Nick continues: “Once the BBC accepted the proposal, David Richardson and script editor Matt Fitton started working on story ideas, and kept me informed all along the way. It looked like we might get David and Catherine into studio fairly imminently then, so the scripts were worked on quite quickly. Then, when they were ready and tentative studio bookings made, David and Catherine – very busy people! – suddenly became unavailable. So we had to wait quite a while. So it’s true to say those scripts were then waiting for the final bookings to be made. So that’s why, when the information was leaked on the internet, we couldn’t comment, because we weren’t one hundred per cent sure it was actually going to happen. We had everything crossed!
David Richardson adds: “We certainly began story lining back in the summer of 2014, and the scripts were all signed off by May 2015. So they sat on the shelf for several months before we were able to get David and Catherine together in October.”

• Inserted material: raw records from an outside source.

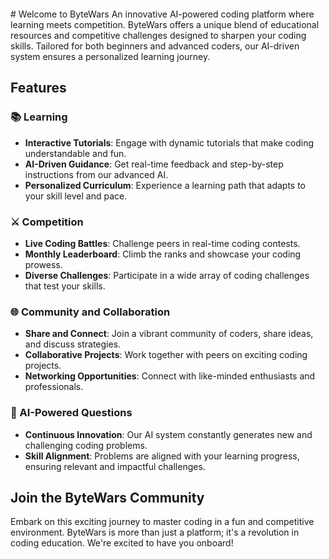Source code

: 
<p align="center">
  <img src="https://cdn.discordapp.com/attachments/824763081774071831/1199326764531449856/standard_3.gif" alt=""/>
</p>
# Welcome to ByteWars
An innovative AI-powered coding platform where learning meets competition. ByteWars offers a unique blend of educational resources and competitive challenges designed to sharpen your coding skills. Tailored for both beginners and advanced coders, our AI-driven system ensures a personalized learning journey.

## Features

### 📚 Learning
- **Interactive Tutorials**: Engage with dynamic tutorials that make coding understandable and fun.
- **AI-Driven Guidance**: Get real-time feedback and step-by-step instructions from our advanced AI.
- **Personalized Curriculum**: Experience a learning path that adapts to your skill level and pace.

### ⚔️ Competition
- **Live Coding Battles**: Challenge peers in real-time coding contests.
- **Monthly Leaderboard**: Climb the ranks and showcase your coding prowess.
- **Diverse Challenges**: Participate in a wide array of coding challenges that test your skills.

### 🌐 Community and Collaboration
- **Share and Connect**: Join a vibrant community of coders, share ideas, and discuss strategies.
- **Collaborative Projects**: Work together with peers on exciting coding projects.
- **Networking Opportunities**: Connect with like-minded enthusiasts and professionals.

### 🤖 AI-Powered Questions
- **Continuous Innovation**: Our AI system constantly generates new and challenging coding problems.
- **Skill Alignment**: Problems are aligned with your learning progress, ensuring relevant and impactful challenges.

## Join the ByteWars Community
Embark on this exciting journey to master coding in a fun and competitive environment. ByteWars is more than just a platform; it's a revolution in coding education. We're excited to have you onboard!
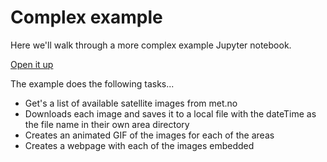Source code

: # Complex example

Here we'll walk through a more complex example Jupyter notebook.

[Open it up](http://colab.research.google.com/github/dfbr/pythonLessons/blob/main/Notebooks/complexExample.ipynb!)

The example does the following tasks...

- Get's a list of available satellite images from met.no
- Downloads each image and saves it to a local file with the dateTime as the file name in their own area directory
- Creates an animated GIF of the images for each of the areas
- Creates a webpage with each of the images embedded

[Above David Tennant and Catherine Tate.]
When it was revealed in October last year that David Tennant was to play the Doctor for Big Finish, it marked his return to the Moat Studios after an absence of a decade.
Speaking to producer David Richardson, David Tennant recalls: “I first did Big Finish with Sylvester McCoy and Sophie Aldred many years ago, certainly before Doctor Who was as central a part of my life as it has become since.
“I was always keen to come and play. I did a few different characters, one with Colin Baker, one with David Warner and some Dalek stuff with Nick Briggs. It was always something I really enjoyed.
“It was a lovely little job when it came along, so it’s nice to return to that because doing audio stuff is always really good fun.
“There’s an immediacy to it – you turn up and haven’t learned the lines – you prepare a little but basically you are flying by the seat of your pants, to a certain extent, and if you have got lots of good actors who inspire you and make it good fun, it’s really not a bad way to spend a day.
“It’s quite tiring and it’s quite intensive because you do a story in a day, faster than you work on Radio 4, but there’s such an energy to this stuff, you can’t help but be barrelled along by it. It took about two weeks to do a show on TV!”
Jason Haigh-Ellery was particularly delighted to welcome David back into the Big Finish family.
He says: “You know what, it didn’t feel like David had been away for a decade. That’s just unbelievable. When David came back it felt he’d only been away for a year or so, it really didn’t feel like it had been 10 years.
“As ever, David was lovely to everybody, and he slotted right back in. “David has an amazing memory and he remembers everyone’s name. He just walked in and went around, saying hello to everybody. He was wonderful.
“It’s great having him back, and I hope we will do more with him.”
Being back as the Doctor has been a joy for David, but he admits it was a bit of a worry to start with.
He says: “It’s been really good fun. I was a bit nervous about whether I would slip into it with ease, or would it be a bit of a stretch, but it really felt like returning to a comfy pair of trousers, rather than a scratchy vest.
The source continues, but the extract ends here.